Your goal ▸
Retype each entry below exactly as it stands.
----------
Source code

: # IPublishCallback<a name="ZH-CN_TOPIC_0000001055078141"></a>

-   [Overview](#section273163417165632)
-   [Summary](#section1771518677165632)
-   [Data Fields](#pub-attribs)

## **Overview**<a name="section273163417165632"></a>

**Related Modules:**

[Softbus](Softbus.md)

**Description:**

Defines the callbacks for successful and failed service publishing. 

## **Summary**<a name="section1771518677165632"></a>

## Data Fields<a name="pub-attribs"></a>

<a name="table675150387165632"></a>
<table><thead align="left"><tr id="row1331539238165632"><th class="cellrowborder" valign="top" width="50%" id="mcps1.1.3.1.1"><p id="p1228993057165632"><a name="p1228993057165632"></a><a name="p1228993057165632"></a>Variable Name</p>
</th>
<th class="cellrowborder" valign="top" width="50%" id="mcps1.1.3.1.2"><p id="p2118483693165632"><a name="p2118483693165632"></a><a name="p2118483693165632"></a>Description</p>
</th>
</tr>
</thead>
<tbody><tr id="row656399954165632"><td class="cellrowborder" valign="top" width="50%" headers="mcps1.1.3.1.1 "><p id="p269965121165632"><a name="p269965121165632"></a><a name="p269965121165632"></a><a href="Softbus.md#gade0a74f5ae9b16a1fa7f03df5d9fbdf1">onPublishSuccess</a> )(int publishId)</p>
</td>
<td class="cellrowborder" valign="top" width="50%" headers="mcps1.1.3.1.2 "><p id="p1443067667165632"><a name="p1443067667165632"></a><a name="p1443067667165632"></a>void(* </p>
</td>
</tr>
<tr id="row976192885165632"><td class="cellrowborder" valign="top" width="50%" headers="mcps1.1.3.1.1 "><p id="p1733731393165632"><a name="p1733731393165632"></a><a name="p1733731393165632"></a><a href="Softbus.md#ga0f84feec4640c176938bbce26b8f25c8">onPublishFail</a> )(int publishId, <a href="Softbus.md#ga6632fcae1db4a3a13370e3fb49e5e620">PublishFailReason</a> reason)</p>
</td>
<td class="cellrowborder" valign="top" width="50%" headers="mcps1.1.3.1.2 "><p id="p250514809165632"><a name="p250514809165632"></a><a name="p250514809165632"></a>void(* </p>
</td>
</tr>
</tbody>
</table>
----------
Reply ▸
Source code

: # IPublishCallback<a name="ZH-CN_TOPIC_0000001055078141"></a>

-   [Overview](#section273163417165632)
-   [Summary](#section1771518677165632)
-   [Data Fields](#pub-attribs)

## **Overview**<a name="section273163417165632"></a>

**Related Modules:**

[Softbus](Softbus.md)

**Description:**

Defines the callbacks for successful and failed service publishing. 

## **Summary**<a name="section1771518677165632"></a>

## Data Fields<a name="pub-attribs"></a>

<a name="table675150387165632"></a>
<table><thead align="left"><tr id="row1331539238165632"><th class="cellrowborder" valign="top" width="50%" id="mcps1.1.3.1.1"><p id="p1228993057165632"><a name="p1228993057165632"></a><a name="p1228993057165632"></a>Variable Name</p>
</th>
<th class="cellrowborder" valign="top" width="50%" id="mcps1.1.3.1.2"><p id="p2118483693165632"><a name="p2118483693165632"></a><a name="p2118483693165632"></a>Description</p>
</th>
</tr>
</thead>
<tbody><tr id="row656399954165632"><td class="cellrowborder" valign="top" width="50%" headers="mcps1.1.3.1.1 "><p id="p269965121165632"><a name="p269965121165632"></a><a name="p269965121165632"></a><a href="Softbus.md#gade0a74f5ae9b16a1fa7f03df5d9fbdf1">onPublishSuccess</a> )(int publishId)</p>
</td>
<td class="cellrowborder" valign="top" width="50%" headers="mcps1.1.3.1.2 "><p id="p1443067667165632"><a name="p1443067667165632"></a><a name="p1443067667165632"></a>void(* </p>
</td>
</tr>
<tr id="row976192885165632"><td class="cellrowborder" valign="top" width="50%" headers="mcps1.1.3.1.1 "><p id="p1733731393165632"><a name="p1733731393165632"></a><a name="p1733731393165632"></a><a href="Softbus.md#ga0f84feec4640c176938bbce26b8f25c8">onPublishFail</a> )(int publishId, <a href="Softbus.md#ga6632fcae1db4a3a13370e3fb49e5e620">PublishFailReason</a> reason)</p>
</td>
<td class="cellrowborder" valign="top" width="50%" headers="mcps1.1.3.1.2 "><p id="p250514809165632"><a name="p250514809165632"></a><a name="p250514809165632"></a>void(* </p>
</td>
</tr>
</tbody>
</table>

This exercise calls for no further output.